**Exercise objective:** Could you give the data that follows again exactly, without its pictures?

* * * * * * *

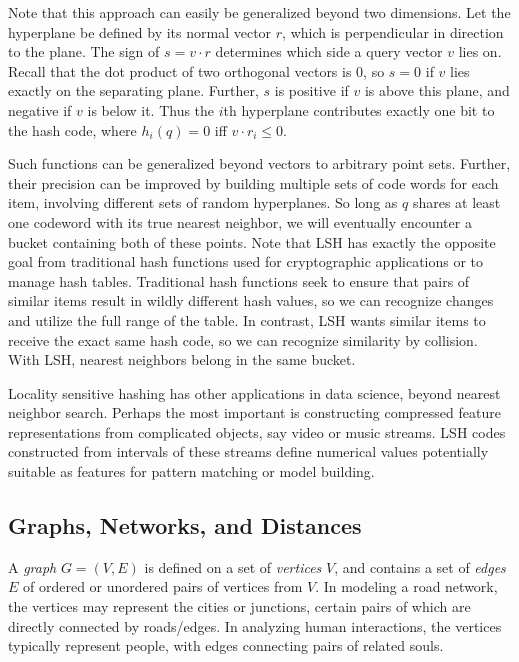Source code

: \documentclass[10pt]{article}
\begin{document}
Note that this approach can easily be generalized beyond two dimensions. Let the hyperplane be defined by its normal vector $r$, which is perpendicular in direction to the plane. The sign of $s = v \cdot r$ determines which side a query vector $v$ lies on. Recall that the dot product of two orthogonal vectors is 0, so $s = 0$ if $v$ lies exactly on the separating plane. Further, $s$ is positive if $v$ is above this plane, and negative if $v$ is below it. Thus the $i$th hyperplane contributes exactly one bit to the hash code, where $h_{i}(q) = 0$ iff $v \cdot r_{i} \leq 0$.

Such functions can be generalized beyond vectors to arbitrary point sets. Further, their precision can be improved by building multiple sets of code words for each item, involving different sets of random hyperplanes. So long as $q$ shares at least one codeword with its true nearest neighbor, we will eventually encounter a bucket containing both of these points. Note that LSH has exactly the opposite goal from traditional hash functions used for cryptographic applications or to manage hash tables. Traditional hash functions seek to ensure that pairs of similar items result in wildly different hash values, so we can recognize changes and utilize the full range of the table. In contrast, LSH wants similar items to receive the exact same hash code, so we can recognize similarity by collision. With LSH, nearest neighbors belong in the same bucket.

Locality sensitive hashing has other applications in data science, beyond nearest neighbor search. Perhaps the most important is constructing compressed feature representations from complicated objects, say video or music streams. LSH codes constructed from intervals of these streams define numerical values potentially suitable as features for pattern matching or model building.

\subsection{Graphs, Networks, and Distances}
A \textit{graph} $G = (V, E)$ is defined on a set of \textit{vertices} $V$, and contains a set of \textit{edges} $E$ of ordered or unordered pairs of vertices from $V$. In modeling a road network, the vertices may represent the cities or junctions, certain pairs of which are directly connected by roads/edges. In analyzing human interactions, the vertices typically represent people, with edges connecting pairs of related souls.
\end{document}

* * * * * * *

**Task solution:**
Source code

: \documentclass[10pt]{article}
\begin{document}
Note that this approach can easily be generalized beyond two dimensions. Let the hyperplane be defined by its normal vector $r$, which is perpendicular in direction to the plane. The sign of $s = v \cdot r$ determines which side a query vector $v$ lies on. Recall that the dot product of two orthogonal vectors is 0, so $s = 0$ if $v$ lies exactly on the separating plane. Further, $s$ is positive if $v$ is above this plane, and negative if $v$ is below it. Thus the $i$th hyperplane contributes exactly one bit to the hash code, where $h_{i}(q) = 0$ iff $v \cdot r_{i} \leq 0$.

Such functions can be generalized beyond vectors to arbitrary point sets. Further, their precision can be improved by building multiple sets of code words for each item, involving different sets of random hyperplanes. So long as $q$ shares at least one codeword with its true nearest neighbor, we will eventually encounter a bucket containing both of these points. Note that LSH has exactly the opposite goal from traditional hash functions used for cryptographic applications or to manage hash tables. Traditional hash functions seek to ensure that pairs of similar items result in wildly different hash values, so we can recognize changes and utilize the full range of the table. In contrast, LSH wants similar items to receive the exact same hash code, so we can recognize similarity by collision. With LSH, nearest neighbors belong in the same bucket.

Locality sensitive hashing has other applications in data science, beyond nearest neighbor search. Perhaps the most important is constructing compressed feature representations from complicated objects, say video or music streams. LSH codes constructed from intervals of these streams define numerical values potentially suitable as features for pattern matching or model building.

\subsection{Graphs, Networks, and Distances}
A \textit{graph} $G = (V, E)$ is defined on a set of \textit{vertices} $V$, and contains a set of \textit{edges} $E$ of ordered or unordered pairs of vertices from $V$. In modeling a road network, the vertices may represent the cities or junctions, certain pairs of which are directly connected by roads/edges. In analyzing human interactions, the vertices typically represent people, with edges connecting pairs of related souls.
\end{document}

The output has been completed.